• [EXERCISE] All of the records that follow need to be copied word for word, without the pictures.

• [RECORDS SUPPLIED]

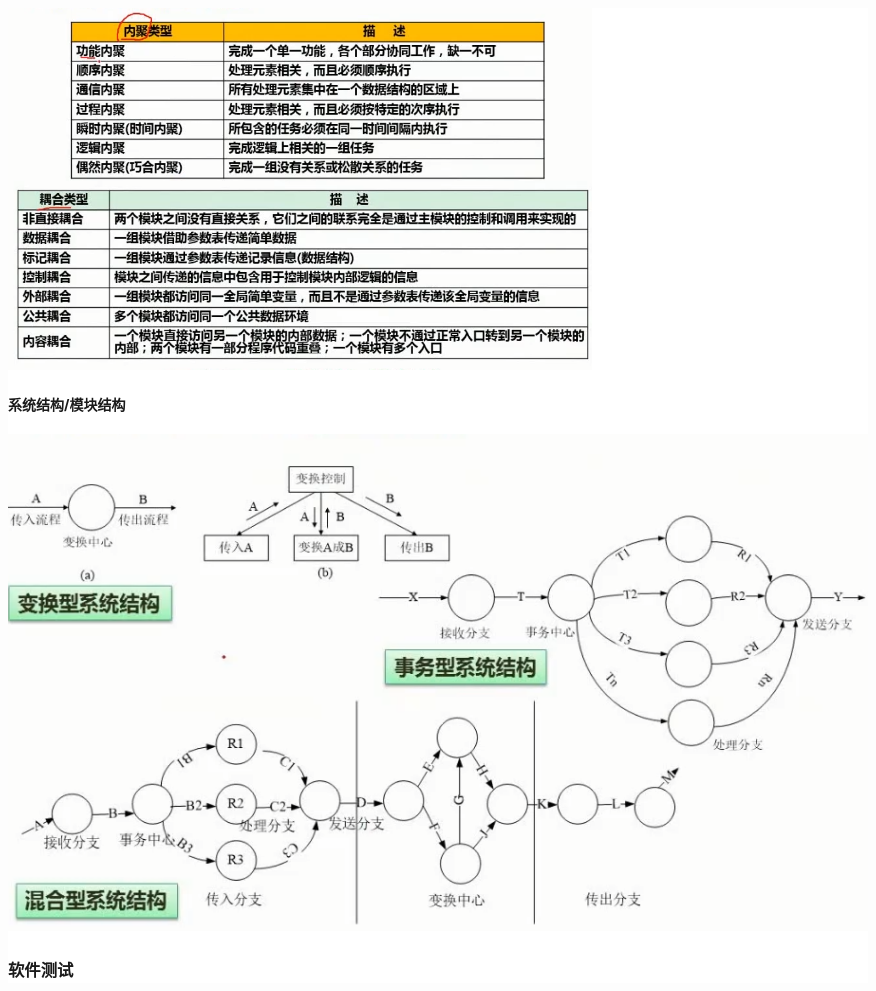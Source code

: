 ![image-20220222100221003](软考.assets/image-20220222100221003.png)

#### 系统结构/模块结构

![image-20220222101857717](软考.assets/image-20220222101857717.png)

### 软件测试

• [WRITTEN ANSWER]
Source code

: ![image-20220222100221003](软考.assets/image-20220222100221003.png)

#### 系统结构/模块结构

![image-20220222101857717](软考.assets/image-20220222101857717.png)

### 软件测试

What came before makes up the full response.